Je pense qu’à son retour à la tête de l’État, Poutine possédait déjà les informations sur la
situation économique et sociale réelle du pays, et il a pris sa décision : il ne fera pas de
réformes et tiendra le pays par la corruption (en payant des salaires mirobolants aux piliers
de son régime), la répression et l’excitation patriotique.

Galia Ackerman: Comment formuler les éléments essentiels de l’idéologie de Poutine?

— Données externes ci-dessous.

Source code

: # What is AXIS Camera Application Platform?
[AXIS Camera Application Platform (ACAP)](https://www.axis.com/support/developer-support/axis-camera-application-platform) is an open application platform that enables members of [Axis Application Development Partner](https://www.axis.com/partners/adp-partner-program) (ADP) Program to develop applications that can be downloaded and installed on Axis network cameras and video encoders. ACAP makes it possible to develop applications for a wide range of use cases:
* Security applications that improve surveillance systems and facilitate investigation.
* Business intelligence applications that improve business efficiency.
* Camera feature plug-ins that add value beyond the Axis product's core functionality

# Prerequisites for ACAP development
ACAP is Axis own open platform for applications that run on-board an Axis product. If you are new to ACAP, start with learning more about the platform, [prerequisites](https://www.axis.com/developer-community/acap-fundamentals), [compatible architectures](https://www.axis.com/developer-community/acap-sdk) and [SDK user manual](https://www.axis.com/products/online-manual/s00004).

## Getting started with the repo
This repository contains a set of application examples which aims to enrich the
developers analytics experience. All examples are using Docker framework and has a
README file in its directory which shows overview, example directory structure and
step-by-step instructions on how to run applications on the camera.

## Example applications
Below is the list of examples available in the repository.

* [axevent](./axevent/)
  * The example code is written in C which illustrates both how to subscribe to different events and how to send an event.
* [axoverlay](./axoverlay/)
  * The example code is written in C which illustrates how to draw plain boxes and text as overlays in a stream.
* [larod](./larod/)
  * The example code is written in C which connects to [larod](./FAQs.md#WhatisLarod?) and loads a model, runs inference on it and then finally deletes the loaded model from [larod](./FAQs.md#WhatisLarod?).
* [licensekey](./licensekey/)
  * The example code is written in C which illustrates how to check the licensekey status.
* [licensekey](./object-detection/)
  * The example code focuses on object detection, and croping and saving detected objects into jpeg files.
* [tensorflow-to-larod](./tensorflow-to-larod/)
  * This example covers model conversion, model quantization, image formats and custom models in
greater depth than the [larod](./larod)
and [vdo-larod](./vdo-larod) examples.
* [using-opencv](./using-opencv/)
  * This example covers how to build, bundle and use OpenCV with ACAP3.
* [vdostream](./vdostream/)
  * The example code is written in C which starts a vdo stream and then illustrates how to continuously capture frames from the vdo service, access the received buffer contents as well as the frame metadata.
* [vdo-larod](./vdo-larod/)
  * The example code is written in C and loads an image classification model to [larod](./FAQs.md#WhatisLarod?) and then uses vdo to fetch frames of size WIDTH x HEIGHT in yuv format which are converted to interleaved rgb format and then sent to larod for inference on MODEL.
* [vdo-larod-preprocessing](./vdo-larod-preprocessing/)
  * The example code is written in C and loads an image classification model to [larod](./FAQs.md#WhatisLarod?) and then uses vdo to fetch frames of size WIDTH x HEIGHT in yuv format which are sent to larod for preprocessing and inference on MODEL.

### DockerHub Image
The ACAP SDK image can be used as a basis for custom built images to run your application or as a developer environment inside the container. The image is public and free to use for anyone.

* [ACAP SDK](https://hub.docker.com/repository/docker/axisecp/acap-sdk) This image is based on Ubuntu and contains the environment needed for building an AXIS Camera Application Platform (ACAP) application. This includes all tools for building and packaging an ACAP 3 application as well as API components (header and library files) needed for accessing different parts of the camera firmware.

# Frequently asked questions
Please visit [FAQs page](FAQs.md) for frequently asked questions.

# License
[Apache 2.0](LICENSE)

Lilia Shevtsova : Cette idéologie est éclectique : c’est une somme de stéréotypes et de
dogmes qui ne se marient pas nécessairement bien entre eux. Poutine essaie par exemple
de combiner l’idée eurasienne avec celle du monde russe, alors que ce sont des idées totale-
ment opposées. L’eurasisme est une variante de l’idée impériale russe, c’est le fondement
d’une union eurasienne en tant que glacis russe, alors que l’idée du monde russe, c’est la
défense des Russes ethniques où qu’ils soient. Cette dernière sape l’eurasisme. Le président
kazakh Nazarbaev a déjà perçu cette menace et cherche les moyens de s’éloigner de la
Russie. Car l’idée du monde russe s’appuie sur le nationalisme russe, incompatible avec
l’eurasisme.
Actuellement, on voit que l’idée russe n’est utilisée que pour justifier la guerre dans le
Donbass et la soi-disant «Novorossiïa», mais on en parle relativement peu à la télévision
russe. Par contre, on y met en avant les idées eurasiennes pour calmer Nazarbaev, les
Tchétchènes, et les autres peuples de la Fédération de Russie.
Ce même éclectisme règne dans les relations de la Russie avec l’Occident. D’une part, nous
organisons des forums économiques pour attirer les investissements étrangers et, d’autre
part, nous adoptons des lois anti-occidentales et utilisons la rhétorique anti-occidentale.
Bref, Poutine veut tout simplement préserver son pouvoir à tout prix et, pour cela, il utilise
aujourd’hui tout ce qui lui semble nécessaire.